Ein Gespenst geht um in Europa – der 
EU-Diplomat. Seit Ausbruch der Schuldenkrise sind die Zeitungen voll 
von ihm. Früher konnte man ziemlich sicher sein, dass das, was 
EU-Diplomaten berichteten, wenig später tatsächlich so eintrat. Im 
Grunde war EU-Diplomat nämlich das Codewort für Minister oder 
Staatssekretäre, die nicht genannt werden wollten, – und 
Regierungschefs hießen „hochrangige EU-Diplomaten“.
   Heute ist das anders.

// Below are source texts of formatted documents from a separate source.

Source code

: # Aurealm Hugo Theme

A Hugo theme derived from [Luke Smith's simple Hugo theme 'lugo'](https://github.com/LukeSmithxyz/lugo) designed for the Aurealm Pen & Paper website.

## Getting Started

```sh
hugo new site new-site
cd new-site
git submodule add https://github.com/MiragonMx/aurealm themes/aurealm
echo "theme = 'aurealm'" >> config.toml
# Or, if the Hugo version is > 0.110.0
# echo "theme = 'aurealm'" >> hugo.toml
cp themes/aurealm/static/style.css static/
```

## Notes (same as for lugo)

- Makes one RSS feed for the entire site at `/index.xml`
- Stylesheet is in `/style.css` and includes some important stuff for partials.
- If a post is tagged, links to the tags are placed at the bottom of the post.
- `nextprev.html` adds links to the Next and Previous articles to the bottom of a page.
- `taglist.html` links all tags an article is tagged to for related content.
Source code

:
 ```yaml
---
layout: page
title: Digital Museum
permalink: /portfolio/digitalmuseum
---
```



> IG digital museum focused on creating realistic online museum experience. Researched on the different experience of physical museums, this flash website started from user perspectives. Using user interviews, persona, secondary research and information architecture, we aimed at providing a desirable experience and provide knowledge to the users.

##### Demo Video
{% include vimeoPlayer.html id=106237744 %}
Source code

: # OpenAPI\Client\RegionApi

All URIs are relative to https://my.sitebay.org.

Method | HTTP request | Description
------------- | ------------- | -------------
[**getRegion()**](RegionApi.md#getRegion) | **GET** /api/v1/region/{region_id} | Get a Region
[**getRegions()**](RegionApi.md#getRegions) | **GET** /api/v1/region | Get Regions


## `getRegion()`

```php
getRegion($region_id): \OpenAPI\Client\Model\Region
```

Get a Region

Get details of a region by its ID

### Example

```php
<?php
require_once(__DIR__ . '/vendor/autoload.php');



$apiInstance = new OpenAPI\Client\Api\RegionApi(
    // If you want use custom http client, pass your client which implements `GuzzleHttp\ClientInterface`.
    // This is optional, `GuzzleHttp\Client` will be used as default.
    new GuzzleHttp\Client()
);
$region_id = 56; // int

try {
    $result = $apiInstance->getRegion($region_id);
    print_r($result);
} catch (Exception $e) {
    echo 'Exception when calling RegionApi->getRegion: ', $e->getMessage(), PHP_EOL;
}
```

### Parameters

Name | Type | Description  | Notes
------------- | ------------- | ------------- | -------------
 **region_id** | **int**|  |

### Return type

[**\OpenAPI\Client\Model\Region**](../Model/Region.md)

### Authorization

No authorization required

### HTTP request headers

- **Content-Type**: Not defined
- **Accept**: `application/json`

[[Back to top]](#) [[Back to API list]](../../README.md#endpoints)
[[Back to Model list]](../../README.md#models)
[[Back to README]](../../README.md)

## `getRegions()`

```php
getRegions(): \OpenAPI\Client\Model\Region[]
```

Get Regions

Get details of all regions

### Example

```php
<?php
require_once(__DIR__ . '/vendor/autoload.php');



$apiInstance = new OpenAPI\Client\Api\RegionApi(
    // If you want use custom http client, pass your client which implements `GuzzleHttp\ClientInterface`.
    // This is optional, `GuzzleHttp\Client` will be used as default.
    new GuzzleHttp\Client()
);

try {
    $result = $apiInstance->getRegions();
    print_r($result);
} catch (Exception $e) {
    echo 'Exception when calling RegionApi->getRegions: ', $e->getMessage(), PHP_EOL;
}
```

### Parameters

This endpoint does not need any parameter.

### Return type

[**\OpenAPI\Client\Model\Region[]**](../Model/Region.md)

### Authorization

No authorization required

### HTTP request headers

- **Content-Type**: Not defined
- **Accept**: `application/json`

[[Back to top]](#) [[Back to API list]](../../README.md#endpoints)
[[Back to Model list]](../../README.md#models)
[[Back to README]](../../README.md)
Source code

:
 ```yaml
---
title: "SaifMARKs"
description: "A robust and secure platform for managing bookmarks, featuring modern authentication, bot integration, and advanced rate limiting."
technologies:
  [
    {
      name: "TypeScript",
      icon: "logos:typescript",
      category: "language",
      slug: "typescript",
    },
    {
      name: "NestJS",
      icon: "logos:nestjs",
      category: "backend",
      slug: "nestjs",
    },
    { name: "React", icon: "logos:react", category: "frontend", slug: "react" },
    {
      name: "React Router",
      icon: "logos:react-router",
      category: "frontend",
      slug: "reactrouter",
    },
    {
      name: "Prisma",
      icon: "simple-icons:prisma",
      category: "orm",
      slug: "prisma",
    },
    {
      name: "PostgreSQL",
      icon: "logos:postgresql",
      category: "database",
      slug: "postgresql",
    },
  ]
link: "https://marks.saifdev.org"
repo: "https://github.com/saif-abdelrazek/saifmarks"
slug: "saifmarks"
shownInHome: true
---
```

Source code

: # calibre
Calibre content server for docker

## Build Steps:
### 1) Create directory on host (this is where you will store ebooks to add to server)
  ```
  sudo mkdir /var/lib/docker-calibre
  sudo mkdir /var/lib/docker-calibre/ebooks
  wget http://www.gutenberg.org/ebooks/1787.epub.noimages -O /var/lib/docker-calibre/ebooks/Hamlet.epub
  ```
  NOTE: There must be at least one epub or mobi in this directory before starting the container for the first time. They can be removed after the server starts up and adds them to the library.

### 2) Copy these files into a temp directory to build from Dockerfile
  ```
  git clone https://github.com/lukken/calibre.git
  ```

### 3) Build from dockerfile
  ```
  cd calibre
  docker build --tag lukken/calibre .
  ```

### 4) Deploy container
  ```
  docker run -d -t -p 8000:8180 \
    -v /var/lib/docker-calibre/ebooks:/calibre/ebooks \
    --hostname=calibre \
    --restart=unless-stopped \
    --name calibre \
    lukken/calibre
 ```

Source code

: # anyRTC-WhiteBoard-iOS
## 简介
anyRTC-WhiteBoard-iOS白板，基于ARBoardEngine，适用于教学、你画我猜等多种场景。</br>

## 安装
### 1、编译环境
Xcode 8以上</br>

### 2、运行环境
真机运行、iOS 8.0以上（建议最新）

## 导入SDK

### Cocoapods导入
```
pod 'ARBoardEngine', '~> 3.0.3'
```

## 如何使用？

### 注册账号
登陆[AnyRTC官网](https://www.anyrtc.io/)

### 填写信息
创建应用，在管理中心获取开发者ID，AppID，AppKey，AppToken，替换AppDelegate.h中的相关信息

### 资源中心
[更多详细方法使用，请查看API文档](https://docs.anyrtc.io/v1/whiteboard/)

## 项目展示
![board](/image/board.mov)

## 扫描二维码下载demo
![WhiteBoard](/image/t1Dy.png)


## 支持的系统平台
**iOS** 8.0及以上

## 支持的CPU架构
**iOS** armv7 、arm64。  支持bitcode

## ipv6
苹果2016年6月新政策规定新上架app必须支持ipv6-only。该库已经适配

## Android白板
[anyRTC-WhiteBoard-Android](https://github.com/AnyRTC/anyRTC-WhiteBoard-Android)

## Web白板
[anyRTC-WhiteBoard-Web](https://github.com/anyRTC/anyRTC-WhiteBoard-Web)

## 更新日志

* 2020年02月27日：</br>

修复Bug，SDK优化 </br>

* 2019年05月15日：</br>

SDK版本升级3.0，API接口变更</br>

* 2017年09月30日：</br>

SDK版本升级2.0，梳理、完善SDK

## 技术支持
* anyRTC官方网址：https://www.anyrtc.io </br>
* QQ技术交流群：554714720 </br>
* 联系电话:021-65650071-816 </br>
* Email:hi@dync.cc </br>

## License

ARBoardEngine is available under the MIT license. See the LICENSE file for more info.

Weil Entscheidungen in der Schuldenkrise 
viel schneller fallen müssen, steigt das Interesse an 
Wasserstandsmeldungen. Der Kreis derer, die unter EU-Diplomaten 
firmieren, ist daher gewachsen. Und sie werden längst nicht nur 
zitiert, wenn sie bestätigen, was entschieden wird. Sondern auch, was
alles erwogen wird. Und erwogen wird viel.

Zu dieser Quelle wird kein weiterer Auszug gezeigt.